読書が好きな大学生の備忘録。週に二、三回更新できれば御の字。今の自分に追いつくまでは読んだ時系列めちゃくちゃです。

書評:インパール

 

著者:高木俊朗

出版社:文春文庫

 

 長い間本棚に眠っていた作品です。買った当初はあまりにも漢字と知らない地名が多すぎて、あまり読み進める気が起こらなかったので、いつか読まないとなと思いつつ逃げてました(笑)他の作者さんの作品で太平洋戦争をテーマにした作品がちらほらでてきて、思い出されたので久しぶりに手に取って読むことになりました。

 

概要

 太平洋戦争・最も無謀であるとされ、最も悲惨な結果に終わった「インパール作戦」。作戦に参加した師団や、当時の上層部の人物が実名で綴られています。史実を元に構成された話の上に、著者の調査により色付けされ描かれたそれぞれの人物像が克明に語られています。

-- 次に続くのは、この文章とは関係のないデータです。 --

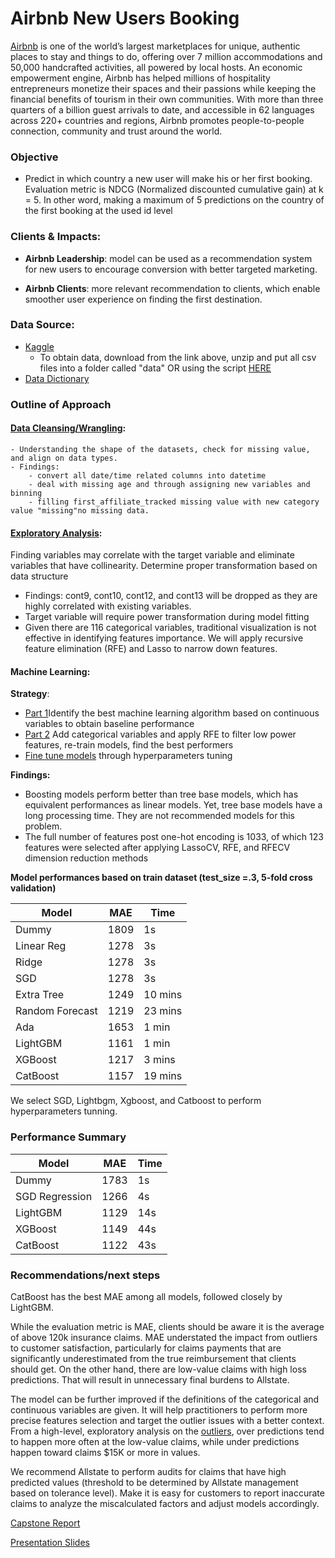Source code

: # Airbnb New Users Booking

[Airbnb](www.allstate.com) is one of the world’s largest marketplaces for unique, authentic places to stay and things to do, offering over 7 million accommodations and 50,000 handcrafted activities, all powered by local hosts. An economic empowerment engine, Airbnb has helped millions of hospitality entrepreneurs monetize their spaces and their passions while keeping the financial benefits of tourism in their own communities. With more than three quarters of a billion guest arrivals to date, and accessible in 62 languages across 220+ countries and regions, Airbnb promotes people-to-people connection, community and trust around the world.

### Objective
- Predict in which country a new user will make his or her first booking. Evaluation metric is NDCG (Normalized discounted cumulative gain) at k = 5. In other word, making a maximum of 5 predictions on the country of the first booking at the used id level

### Clients & Impacts:

- **Airbnb Leadership**: model can be used as a recommendation system for new users to encourage conversion with better targeted marketing.


- **Airbnb Clients**: more relevant recommendation to clients, which enable smoother user experience on finding the first destination.

### Data Source:
- [Kaggle](https://www.kaggle.com/c/airbnb-recruiting-new-user-bookings/data)
    - To obtain data, download from the link above, unzip and put all csv files into a folder called "data" OR using the script [HERE](https://github.com/sittingman/airbnb_booking/blob/master/0.obtain_data.ipynb)
- [Data Dictionary](https://github.com/sittingman/airbnb_booking/blob/master/data_dict.ipynb)

### Outline of Approach

   #### [Data Cleansing/Wrangling](https://github.com/sittingman/allstate_insure/blob/master/1.data_wrangling.ipynb): 
    - Understanding the shape of the datasets, check for missing value, and align on data types.
    - Findings: 
        - convert all date/time related columns into datetime
        - deal with missing age and through assigning new variables and binning
        - filling first_affiliate_tracked missing value with new category value "missing"no missing data. 

#### [Exploratory Analysis](https://github.com/sittingman/allstate_insure/blob/master/2.exploratory.ipynb): 
Finding variables may correlate with the target variable and eliminate variables that have collinearity. Determine proper transformation based on data structure
- Findings: cont9, cont10, cont12, and cont13 will be dropped as they are highly correlated with existing variables.
- Target variable will require power transformation during model fitting
- Given there are 116 categorical variables, traditional visualization is not effective in identifying features importance. We will apply recursive feature elimination (RFE) and Lasso to narrow down features.
    
#### Machine Learning: 
**Strategy**:
- [Part 1](https://github.com/sittingman/allstate_insure/blob/master/3.ML_p1.ipynb)Identify the best machine learning algorithm based on continuous variables to obtain baseline performance
- [Part 2](https://github.com/sittingman/allstate_insure/blob/master/3.ML_p2.ipynb) Add categorical variables and apply RFE to filter low power features, re-train models, find the best performers
- [Fine tune models](https://github.com/sittingman/allstate_insure/blob/master/4.submit.ipynb) through hyperparameters tuning
    
**Findings:**
- Boosting models perform better than tree base models, which has equivalent performances as linear models. Yet, tree base models have a long processing time. They are not recommended models for this problem.
- The full number of features post one-hot encoding is 1033, of which 123 features were selected after applying LassoCV, RFE, and RFECV dimension reduction methods

**Model performances based on train dataset (test_size =.3, 5-fold cross validation)**

| Model | MAE | Time |
| ---- | ---- | ---- |
|Dummy | 1809 | 1s |
|Linear Reg | 1278 | 3s |
|Ridge | 1278 | 3s|
|SGD | 1278 | 3s|
|Extra Tree | 1249 | 10 mins|
|Random Forecast | 1219 | 23 mins|
|Ada | 1653 | 1 min |
|LightGBM | 1161 | 1 min |
|XGBoost | 1217 | 3 mins |
|CatBoost | 1157 | 19 mins |

We select SGD, Lightbgm, Xgboost, and Catboost to perform hyperparameters tunning.

### Performance Summary

| Model | MAE | Time |
| - | - | - |
|Dummy | 1783 | 1s |
|SGD Regression | 1266 | 4s |
|LightGBM | 1129 | 14s |
|XGBoost | 1149 | 44s |
|CatBoost | 1122| 43s|


### Recommendations/next steps

CatBoost has the best MAE among all models, followed closely by LightGBM.

While the evaluation metric is MAE, clients should be aware it is the average of above 120k insurance claims. MAE understated the impact from outliers to customer satisfaction, particularly for claims payments that are significantly underestimated from the true reimbursement that clients should get. On the other hand, there are low-value claims with high loss predictions. That will result in unnecessary final burdens to Allstate.

The model can be further improved if the definitions of the categorical and continuous variables are given. It will help practitioners to perform more precise features selection and target the outlier issues with a better context. From a high-level, exploratory analysis on the [outliers](https://github.com/sittingman/allstate_insure/blob/master/3.ML-outliers.ipynb), over predictions tend to happen more often at the low-value claims, while under predictions happen toward claims $15K or more in values.

We recommend Allstate to perform audits for claims that have high predicted values (threshold to be determined by Allstate management based on tolerance level). Make it is easy for customers to report inaccurate claims to analyze the miscalculated factors and adjust models accordingly.


[Capstone Report](https://github.com/sittingman/allstate_insure/blob/master/capstone_report_allstate.pdf)

[Presentation Slides](https://github.com/sittingman/allstate_insure/blob/master/allstate_present.pdf)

 己の名声と日本国の戦力の課題評価の為、どうしても作戦実行に固執した”小東條”、牟田口司令官。その元で作戦に対し異を立てながらも実行せざるを得なかった柳田師団らの実行部隊。悲劇の作戦は、多くの死をいたずらに巻き込みながら進行していきます。

 作戦失敗後、上層部は各々の失態を隠蔽しようと記録をねじ曲げ始めます。本作品で暴かれる実情と将達の人間性は必読です。

 

感想

 内容はとてもわかりやすく凄惨さと無情さにはとても現実味がある作品でした。勿論太平洋戦争の話で結果は周知の事実ですが、裏側の話は初めて読みました。

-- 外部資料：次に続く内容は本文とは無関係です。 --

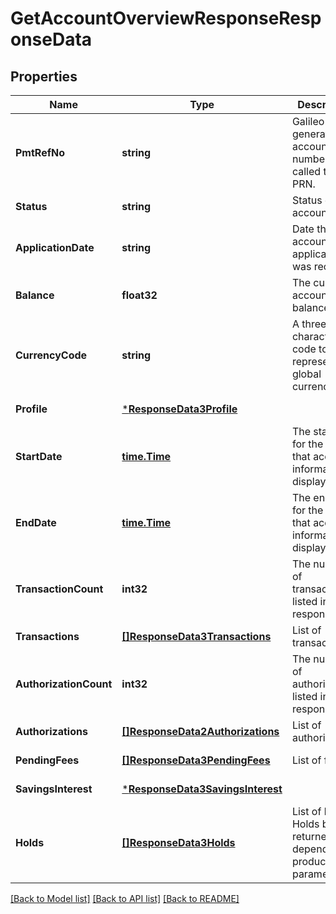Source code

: # GetAccountOverviewResponseResponseData

## Properties
Name | Type | Description | Notes
------------ | ------------- | ------------- | -------------
**PmtRefNo** | **string** | Galileo-generated account number. Also called the PRN. | [default to null]
**Status** | **string** | Status of the account | [default to null]
**ApplicationDate** | **string** | Date the account application was received | [default to null]
**Balance** | **float32** | The current account balance | [default to null]
**CurrencyCode** | **string** | A three-character code to represent global currencies | [default to null]
**Profile** | [***ResponseData3Profile**](ResponseData3_profile.md) |  | [default to null]
**StartDate** | [**time.Time**](time.Time.md) | The start date for the range that account information is displayed | [default to null]
**EndDate** | [**time.Time**](time.Time.md) | The end date for the range that account information is displayed | [default to null]
**TransactionCount** | **int32** | The number of transactions listed in the response | [default to null]
**Transactions** | [**[]ResponseData3Transactions**](ResponseData3_transactions.md) | List of transactions | [default to null]
**AuthorizationCount** | **int32** | The number of authorizations listed in the response | [default to null]
**Authorizations** | [**[]ResponseData2Authorizations**](ResponseData2_authorizations.md) | List of authorizations | [default to null]
**PendingFees** | [**[]ResponseData3PendingFees**](ResponseData3_pending_fees.md) | List of fees | [default to null]
**SavingsInterest** | [***ResponseData3SavingsInterest**](ResponseData3_savings_interest.md) |  | [default to null]
**Holds** | [**[]ResponseData3Holds**](ResponseData3_holds.md) | List of holds. Holds being returned are dependant on product parameters | [optional] [default to null]

[[Back to Model list]](../README.md#documentation-for-models) [[Back to API list]](../README.md#documentation-for-api-endpoints) [[Back to README]](../README.md)


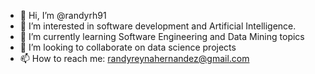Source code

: - 👋 Hi, I’m @randyrh91
- 👀 I’m interested in software development and Artificial Intelligence.
- 🌱 I’m currently learning Software Engineering and Data Mining topics
- 💞️ I’m looking to collaborate on data science projects
- 📫 How to reach me: randyreynahernandez@gmail.com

  己の名声の為に無謀な作戦を推し進めたとも取れる上層部には非常に強い憤りを覚えながら読み進めていました。あまりにも人の命が軽く扱われ、一人一人が数としてしか扱われない当時の現状は悲惨の一言ではとても語り尽くせません。上層部にも「日本国の為」という想いがあった事はわかりますが、おそらく「日本国の為」以上に「自分の武功の為」を優先してしまっていたのでしょう。もし最終目標の「日本国の為」を意識できていたら、無益な戦闘はここまで起こらず多くの命が助かったことでしょう。そして、あるいは戦争行為の愚かさにきずいた人々がより強く反戦を訴えて状況が変わっていたかと思うと、歯痒さも感じられました。

 よく聞く話ですが、兵隊は勇猛であることが望ましく、将は慎重であることが望ましいと言います。(言い方は違うかもしれませんが)そういった意味で言うと、「インパール作戦」携わった上層部は気概や神の力を頼り、自分たちの実力を過信していました。そこから慢心が生まれ、連合国の航空部隊を過小評価してしまったり、数少ない現実的な忠言者の柳田師団長に耳をかさず破滅の道へと走っていきました。自業自得と言うにはあまりにも多くの犠牲を払い過ぎです。過去の戦争や歴史から、彼ら自身は何を学んできたのか甚だ疑問で仕方がなかったです。

 この作品から学ぶべき事は実に多いのではないでしょうか。当たり前ですが、戦争という悲劇を繰り返してはいけない事。怨恨孕んだ争いからは、新たな怨恨が生まれるだけというのは人生の歴史を振り返っても自明の事です。また他の暴力行為、昨今でいうアメリカのイラク侵攻であり、ベトナム戦争は何も正の生産性はありませんでした。様々な技術や知見を得た我々人類は、それを暴力行為に注ぎ込むのではなくいかに平和的な解決をできるかに注ぎ込むべきなのです。

 そして、現代を生きる我々は過去の多大なる犠牲の元に生活を享受している事も一つです。ある意味我々の生活は戦時中の多大なる犠牲なくして成立し得ません。当時の戦争の反省が残っているからこそ、我々は平和的に物事を解決できるように動いているといっても過言ではないのではないでしょうか。他にも、私利に固執する事の愚かさや思考放棄という行為の恐ろしさも常に忘れてはいけないこととして、心に知らしめ続けるべきだと感じさせてくれました。